(WORK INSTRUCTION):
Exactly as they appear, set down all the lines of the material.

# # #

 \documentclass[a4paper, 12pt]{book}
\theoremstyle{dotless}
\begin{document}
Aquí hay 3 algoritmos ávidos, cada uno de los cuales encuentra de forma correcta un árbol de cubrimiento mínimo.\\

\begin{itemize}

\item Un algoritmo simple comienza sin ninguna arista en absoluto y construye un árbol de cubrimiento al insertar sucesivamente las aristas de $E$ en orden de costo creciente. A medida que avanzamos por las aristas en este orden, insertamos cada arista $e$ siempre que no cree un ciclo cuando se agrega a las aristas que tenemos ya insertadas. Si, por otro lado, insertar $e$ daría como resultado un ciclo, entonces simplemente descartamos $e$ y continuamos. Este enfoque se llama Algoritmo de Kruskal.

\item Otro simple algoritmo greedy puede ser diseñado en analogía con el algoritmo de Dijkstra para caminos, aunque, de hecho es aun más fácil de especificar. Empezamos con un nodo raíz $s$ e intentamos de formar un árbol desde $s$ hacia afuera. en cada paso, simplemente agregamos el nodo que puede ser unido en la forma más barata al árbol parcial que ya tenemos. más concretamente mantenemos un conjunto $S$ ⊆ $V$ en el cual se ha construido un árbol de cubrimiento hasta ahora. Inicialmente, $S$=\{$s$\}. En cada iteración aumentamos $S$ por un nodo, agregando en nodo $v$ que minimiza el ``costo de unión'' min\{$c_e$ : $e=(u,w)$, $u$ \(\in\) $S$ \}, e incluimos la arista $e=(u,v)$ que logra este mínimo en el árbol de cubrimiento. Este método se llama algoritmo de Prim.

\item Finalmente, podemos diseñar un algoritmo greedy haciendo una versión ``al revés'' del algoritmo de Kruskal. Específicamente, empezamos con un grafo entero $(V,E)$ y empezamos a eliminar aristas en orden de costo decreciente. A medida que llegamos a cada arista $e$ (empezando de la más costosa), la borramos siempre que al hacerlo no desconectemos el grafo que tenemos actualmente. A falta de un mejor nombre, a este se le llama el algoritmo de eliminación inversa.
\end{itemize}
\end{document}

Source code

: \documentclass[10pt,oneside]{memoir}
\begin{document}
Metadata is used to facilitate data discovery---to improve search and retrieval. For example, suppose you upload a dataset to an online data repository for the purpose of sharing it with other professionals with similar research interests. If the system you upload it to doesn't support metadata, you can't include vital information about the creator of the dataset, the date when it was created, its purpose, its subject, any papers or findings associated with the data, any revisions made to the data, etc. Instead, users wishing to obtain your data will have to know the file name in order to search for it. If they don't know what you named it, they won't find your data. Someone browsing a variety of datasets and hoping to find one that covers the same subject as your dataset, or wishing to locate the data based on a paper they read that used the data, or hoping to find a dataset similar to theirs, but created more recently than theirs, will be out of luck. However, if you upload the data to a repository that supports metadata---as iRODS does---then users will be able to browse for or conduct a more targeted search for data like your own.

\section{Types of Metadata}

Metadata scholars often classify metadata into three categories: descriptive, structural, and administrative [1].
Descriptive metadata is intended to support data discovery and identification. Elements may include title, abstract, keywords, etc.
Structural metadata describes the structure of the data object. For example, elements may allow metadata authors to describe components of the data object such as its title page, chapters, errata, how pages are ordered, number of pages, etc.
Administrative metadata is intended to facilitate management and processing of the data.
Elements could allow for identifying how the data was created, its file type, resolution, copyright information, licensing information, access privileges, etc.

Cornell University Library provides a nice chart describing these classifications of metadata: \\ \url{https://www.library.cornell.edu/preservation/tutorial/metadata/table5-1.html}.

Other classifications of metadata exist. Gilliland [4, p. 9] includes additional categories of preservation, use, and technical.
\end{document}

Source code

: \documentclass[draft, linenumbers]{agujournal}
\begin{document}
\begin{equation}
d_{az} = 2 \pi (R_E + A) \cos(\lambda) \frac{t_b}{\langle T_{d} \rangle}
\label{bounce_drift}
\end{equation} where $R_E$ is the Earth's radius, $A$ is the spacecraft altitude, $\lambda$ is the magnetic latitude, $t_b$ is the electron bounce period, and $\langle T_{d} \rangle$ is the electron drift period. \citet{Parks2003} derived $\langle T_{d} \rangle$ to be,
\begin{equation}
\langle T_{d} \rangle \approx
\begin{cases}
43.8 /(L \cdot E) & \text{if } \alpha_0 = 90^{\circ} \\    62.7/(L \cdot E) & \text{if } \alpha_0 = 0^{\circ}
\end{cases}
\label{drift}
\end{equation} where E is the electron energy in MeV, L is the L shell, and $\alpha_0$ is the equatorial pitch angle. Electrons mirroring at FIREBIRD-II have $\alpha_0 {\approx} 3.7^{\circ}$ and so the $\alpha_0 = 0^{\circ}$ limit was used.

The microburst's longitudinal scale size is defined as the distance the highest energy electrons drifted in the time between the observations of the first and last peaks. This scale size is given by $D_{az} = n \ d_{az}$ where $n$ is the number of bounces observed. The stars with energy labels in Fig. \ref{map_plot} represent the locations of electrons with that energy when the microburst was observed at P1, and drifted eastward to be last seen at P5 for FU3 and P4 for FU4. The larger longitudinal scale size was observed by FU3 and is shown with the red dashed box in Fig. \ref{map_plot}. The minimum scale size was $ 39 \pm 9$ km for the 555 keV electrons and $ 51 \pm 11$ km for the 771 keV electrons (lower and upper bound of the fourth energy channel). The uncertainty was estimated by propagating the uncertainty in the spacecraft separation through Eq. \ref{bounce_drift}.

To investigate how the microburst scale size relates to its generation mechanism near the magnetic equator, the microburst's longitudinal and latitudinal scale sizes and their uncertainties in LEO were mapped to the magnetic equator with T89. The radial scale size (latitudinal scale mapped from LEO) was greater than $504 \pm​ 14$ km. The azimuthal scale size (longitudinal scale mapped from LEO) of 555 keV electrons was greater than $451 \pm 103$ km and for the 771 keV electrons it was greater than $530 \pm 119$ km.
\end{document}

# # #

(RESULT OF THE EXERCISE):
 \documentclass[a4paper, 12pt]{book}
\theoremstyle{dotless}
\begin{document}
Aquí hay 3 algoritmos ávidos, cada uno de los cuales encuentra de forma correcta un árbol de cubrimiento mínimo.\\

\begin{itemize}

\item Un algoritmo simple comienza sin ninguna arista en absoluto y construye un árbol de cubrimiento al insertar sucesivamente las aristas de $E$ en orden de costo creciente. A medida que avanzamos por las aristas en este orden, insertamos cada arista $e$ siempre que no cree un ciclo cuando se agrega a las aristas que tenemos ya insertadas. Si, por otro lado, insertar $e$ daría como resultado un ciclo, entonces simplemente descartamos $e$ y continuamos. Este enfoque se llama Algoritmo de Kruskal.

\item Otro simple algoritmo greedy puede ser diseñado en analogía con el algoritmo de Dijkstra para caminos, aunque, de hecho es aun más fácil de especificar. Empezamos con un nodo raíz $s$ e intentamos de formar un árbol desde $s$ hacia afuera. en cada paso, simplemente agregamos el nodo que puede ser unido en la forma más barata al árbol parcial que ya tenemos. más concretamente mantenemos un conjunto $S$ ⊆ $V$ en el cual se ha construido un árbol de cubrimiento hasta ahora. Inicialmente, $S$=\{$s$\}. En cada iteración aumentamos $S$ por un nodo, agregando en nodo $v$ que minimiza el ``costo de unión'' min\{$c_e$ : $e=(u,w)$, $u$ \(\in\) $S$ \}, e incluimos la arista $e=(u,v)$ que logra este mínimo en el árbol de cubrimiento. Este método se llama algoritmo de Prim.

\item Finalmente, podemos diseñar un algoritmo greedy haciendo una versión ``al revés'' del algoritmo de Kruskal. Específicamente, empezamos con un grafo entero $(V,E)$ y empezamos a eliminar aristas en orden de costo decreciente. A medida que llegamos a cada arista $e$ (empezando de la más costosa), la borramos siempre que al hacerlo no desconectemos el grafo que tenemos actualmente. A falta de un mejor nombre, a este se le llama el algoritmo de eliminación inversa.
\end{itemize}
\end{document}

Source code

: \documentclass[10pt,oneside]{memoir}
\begin{document}
Metadata is used to facilitate data discovery---to improve search and retrieval. For example, suppose you upload a dataset to an online data repository for the purpose of sharing it with other professionals with similar research interests. If the system you upload it to doesn't support metadata, you can't include vital information about the creator of the dataset, the date when it was created, its purpose, its subject, any papers or findings associated with the data, any revisions made to the data, etc. Instead, users wishing to obtain your data will have to know the file name in order to search for it. If they don't know what you named it, they won't find your data. Someone browsing a variety of datasets and hoping to find one that covers the same subject as your dataset, or wishing to locate the data based on a paper they read that used the data, or hoping to find a dataset similar to theirs, but created more recently than theirs, will be out of luck. However, if you upload the data to a repository that supports metadata---as iRODS does---then users will be able to browse for or conduct a more targeted search for data like your own.

\section{Types of Metadata}

Metadata scholars often classify metadata into three categories: descriptive, structural, and administrative [1].
Descriptive metadata is intended to support data discovery and identification. Elements may include title, abstract, keywords, etc.
Structural metadata describes the structure of the data object. For example, elements may allow metadata authors to describe components of the data object such as its title page, chapters, errata, how pages are ordered, number of pages, etc.
Administrative metadata is intended to facilitate management and processing of the data.
Elements could allow for identifying how the data was created, its file type, resolution, copyright information, licensing information, access privileges, etc.

Cornell University Library provides a nice chart describing these classifications of metadata: \\ \url{https://www.library.cornell.edu/preservation/tutorial/metadata/table5-1.html}.

Other classifications of metadata exist. Gilliland [4, p. 9] includes additional categories of preservation, use, and technical.
\end{document}

Source code

: \documentclass[draft, linenumbers]{agujournal}
\begin{document}
\begin{equation}
d_{az} = 2 \pi (R_E + A) \cos(\lambda) \frac{t_b}{\langle T_{d} \rangle}
\label{bounce_drift}
\end{equation} where $R_E$ is the Earth's radius, $A$ is the spacecraft altitude, $\lambda$ is the magnetic latitude, $t_b$ is the electron bounce period, and $\langle T_{d} \rangle$ is the electron drift period. \citet{Parks2003} derived $\langle T_{d} \rangle$ to be,
\begin{equation}
\langle T_{d} \rangle \approx
\begin{cases}
43.8 /(L \cdot E) & \text{if } \alpha_0 = 90^{\circ} \\    62.7/(L \cdot E) & \text{if } \alpha_0 = 0^{\circ}
\end{cases}
\label{drift}
\end{equation} where E is the electron energy in MeV, L is the L shell, and $\alpha_0$ is the equatorial pitch angle. Electrons mirroring at FIREBIRD-II have $\alpha_0 {\approx} 3.7^{\circ}$ and so the $\alpha_0 = 0^{\circ}$ limit was used.

The microburst's longitudinal scale size is defined as the distance the highest energy electrons drifted in the time between the observations of the first and last peaks. This scale size is given by $D_{az} = n \ d_{az}$ where $n$ is the number of bounces observed. The stars with energy labels in Fig. \ref{map_plot} represent the locations of electrons with that energy when the microburst was observed at P1, and drifted eastward to be last seen at P5 for FU3 and P4 for FU4. The larger longitudinal scale size was observed by FU3 and is shown with the red dashed box in Fig. \ref{map_plot}. The minimum scale size was $ 39 \pm 9$ km for the 555 keV electrons and $ 51 \pm 11$ km for the 771 keV electrons (lower and upper bound of the fourth energy channel). The uncertainty was estimated by propagating the uncertainty in the spacecraft separation through Eq. \ref{bounce_drift}.

To investigate how the microburst scale size relates to its generation mechanism near the magnetic equator, the microburst's longitudinal and latitudinal scale sizes and their uncertainties in LEO were mapped to the magnetic equator with T89. The radial scale size (latitudinal scale mapped from LEO) was greater than $504 \pm​ 14$ km. The azimuthal scale size (longitudinal scale mapped from LEO) of 555 keV electrons was greater than $451 \pm 103$ km and for the 771 keV electrons it was greater than $530 \pm 119$ km.
\end{document}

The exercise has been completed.